*Source data*
────

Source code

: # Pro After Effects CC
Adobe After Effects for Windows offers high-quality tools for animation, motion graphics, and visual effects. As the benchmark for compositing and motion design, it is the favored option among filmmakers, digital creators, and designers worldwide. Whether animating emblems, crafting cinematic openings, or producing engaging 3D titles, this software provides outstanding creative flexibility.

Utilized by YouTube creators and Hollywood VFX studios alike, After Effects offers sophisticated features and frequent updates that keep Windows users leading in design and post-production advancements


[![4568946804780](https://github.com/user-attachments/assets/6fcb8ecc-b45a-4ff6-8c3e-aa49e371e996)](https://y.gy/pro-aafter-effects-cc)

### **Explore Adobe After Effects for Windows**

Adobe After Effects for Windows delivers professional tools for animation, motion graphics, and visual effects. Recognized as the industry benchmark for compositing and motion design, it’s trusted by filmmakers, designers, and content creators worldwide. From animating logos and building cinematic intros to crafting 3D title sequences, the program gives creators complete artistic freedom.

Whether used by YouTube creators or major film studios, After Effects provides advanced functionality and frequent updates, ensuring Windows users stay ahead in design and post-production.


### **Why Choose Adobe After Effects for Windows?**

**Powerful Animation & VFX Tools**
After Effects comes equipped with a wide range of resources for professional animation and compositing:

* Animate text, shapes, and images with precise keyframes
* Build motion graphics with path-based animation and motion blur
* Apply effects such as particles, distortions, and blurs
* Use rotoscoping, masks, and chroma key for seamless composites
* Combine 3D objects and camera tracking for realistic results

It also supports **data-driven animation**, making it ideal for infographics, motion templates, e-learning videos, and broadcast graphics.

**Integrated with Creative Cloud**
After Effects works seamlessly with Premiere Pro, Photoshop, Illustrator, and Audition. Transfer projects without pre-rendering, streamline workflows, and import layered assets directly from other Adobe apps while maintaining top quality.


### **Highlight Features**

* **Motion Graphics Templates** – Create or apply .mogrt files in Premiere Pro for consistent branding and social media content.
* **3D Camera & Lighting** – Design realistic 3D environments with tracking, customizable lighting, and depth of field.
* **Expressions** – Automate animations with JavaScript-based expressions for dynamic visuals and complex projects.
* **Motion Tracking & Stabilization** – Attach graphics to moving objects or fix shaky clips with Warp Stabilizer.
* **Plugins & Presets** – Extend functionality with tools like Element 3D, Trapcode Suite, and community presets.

────

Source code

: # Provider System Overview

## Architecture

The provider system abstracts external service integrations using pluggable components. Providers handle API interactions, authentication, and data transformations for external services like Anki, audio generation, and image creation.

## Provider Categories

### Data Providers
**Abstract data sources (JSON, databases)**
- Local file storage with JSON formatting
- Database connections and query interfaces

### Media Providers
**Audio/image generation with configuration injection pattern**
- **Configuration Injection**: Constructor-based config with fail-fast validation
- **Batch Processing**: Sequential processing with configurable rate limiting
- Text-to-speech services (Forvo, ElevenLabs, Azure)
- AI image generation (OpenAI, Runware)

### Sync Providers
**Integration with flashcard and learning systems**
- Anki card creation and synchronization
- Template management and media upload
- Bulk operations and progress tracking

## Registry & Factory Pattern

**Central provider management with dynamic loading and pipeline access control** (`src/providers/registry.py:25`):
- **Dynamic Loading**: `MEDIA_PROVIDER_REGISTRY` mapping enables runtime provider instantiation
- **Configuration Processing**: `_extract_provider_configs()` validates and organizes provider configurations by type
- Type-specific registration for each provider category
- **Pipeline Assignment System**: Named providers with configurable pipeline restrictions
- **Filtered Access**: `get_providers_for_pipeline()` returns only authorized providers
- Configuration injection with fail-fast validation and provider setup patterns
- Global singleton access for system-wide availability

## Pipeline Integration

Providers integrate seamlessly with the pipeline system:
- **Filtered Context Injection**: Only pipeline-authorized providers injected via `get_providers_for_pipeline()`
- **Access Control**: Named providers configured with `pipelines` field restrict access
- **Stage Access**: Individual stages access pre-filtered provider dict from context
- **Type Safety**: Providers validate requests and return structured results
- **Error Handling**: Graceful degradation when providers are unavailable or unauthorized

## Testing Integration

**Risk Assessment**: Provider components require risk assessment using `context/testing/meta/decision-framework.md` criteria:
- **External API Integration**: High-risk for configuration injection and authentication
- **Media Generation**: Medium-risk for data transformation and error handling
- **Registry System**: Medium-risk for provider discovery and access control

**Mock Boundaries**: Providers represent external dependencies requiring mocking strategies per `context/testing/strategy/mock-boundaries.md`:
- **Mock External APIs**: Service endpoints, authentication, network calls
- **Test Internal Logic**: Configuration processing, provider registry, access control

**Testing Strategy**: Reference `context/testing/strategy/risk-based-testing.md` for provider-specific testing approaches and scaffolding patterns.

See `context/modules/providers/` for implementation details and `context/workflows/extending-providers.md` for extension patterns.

────

*Exercise goal*
Could you say how many lines in the data above contain "services"? Reply with the number alone.

*Answer area*
2